Exercise requirements: Below are several records. Retype exactly those lines running from the one with "the previous inhale" through the one with "through the chest", end lines included, and no others.

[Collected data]
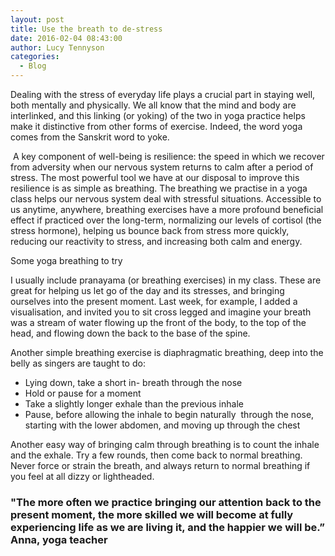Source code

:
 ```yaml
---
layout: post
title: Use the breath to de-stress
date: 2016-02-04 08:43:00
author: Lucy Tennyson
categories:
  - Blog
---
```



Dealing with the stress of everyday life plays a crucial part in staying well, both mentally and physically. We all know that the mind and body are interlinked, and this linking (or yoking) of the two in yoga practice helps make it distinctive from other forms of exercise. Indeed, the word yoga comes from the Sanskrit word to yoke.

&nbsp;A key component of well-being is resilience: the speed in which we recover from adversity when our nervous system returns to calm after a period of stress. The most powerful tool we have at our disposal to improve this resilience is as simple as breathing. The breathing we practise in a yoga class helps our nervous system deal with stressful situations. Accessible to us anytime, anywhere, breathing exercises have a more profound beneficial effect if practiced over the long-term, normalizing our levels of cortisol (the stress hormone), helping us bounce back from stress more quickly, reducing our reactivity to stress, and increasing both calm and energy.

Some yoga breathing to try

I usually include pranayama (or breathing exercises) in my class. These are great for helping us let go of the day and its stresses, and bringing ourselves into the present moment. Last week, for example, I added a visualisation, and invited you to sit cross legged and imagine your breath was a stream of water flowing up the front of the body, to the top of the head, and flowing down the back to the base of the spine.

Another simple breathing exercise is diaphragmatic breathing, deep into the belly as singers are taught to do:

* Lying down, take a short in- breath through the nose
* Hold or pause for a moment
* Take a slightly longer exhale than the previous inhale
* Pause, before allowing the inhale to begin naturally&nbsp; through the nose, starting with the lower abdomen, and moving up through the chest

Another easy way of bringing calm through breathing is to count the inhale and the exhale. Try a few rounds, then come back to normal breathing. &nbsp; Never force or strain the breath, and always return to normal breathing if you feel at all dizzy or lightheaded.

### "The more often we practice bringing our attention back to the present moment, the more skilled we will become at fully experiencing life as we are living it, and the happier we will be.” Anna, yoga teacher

Worked solution:
* Take a slightly longer exhale than the previous inhale
* Pause, before allowing the inhale to begin naturally&nbsp; through the nose, starting with the lower abdomen, and moving up through the chest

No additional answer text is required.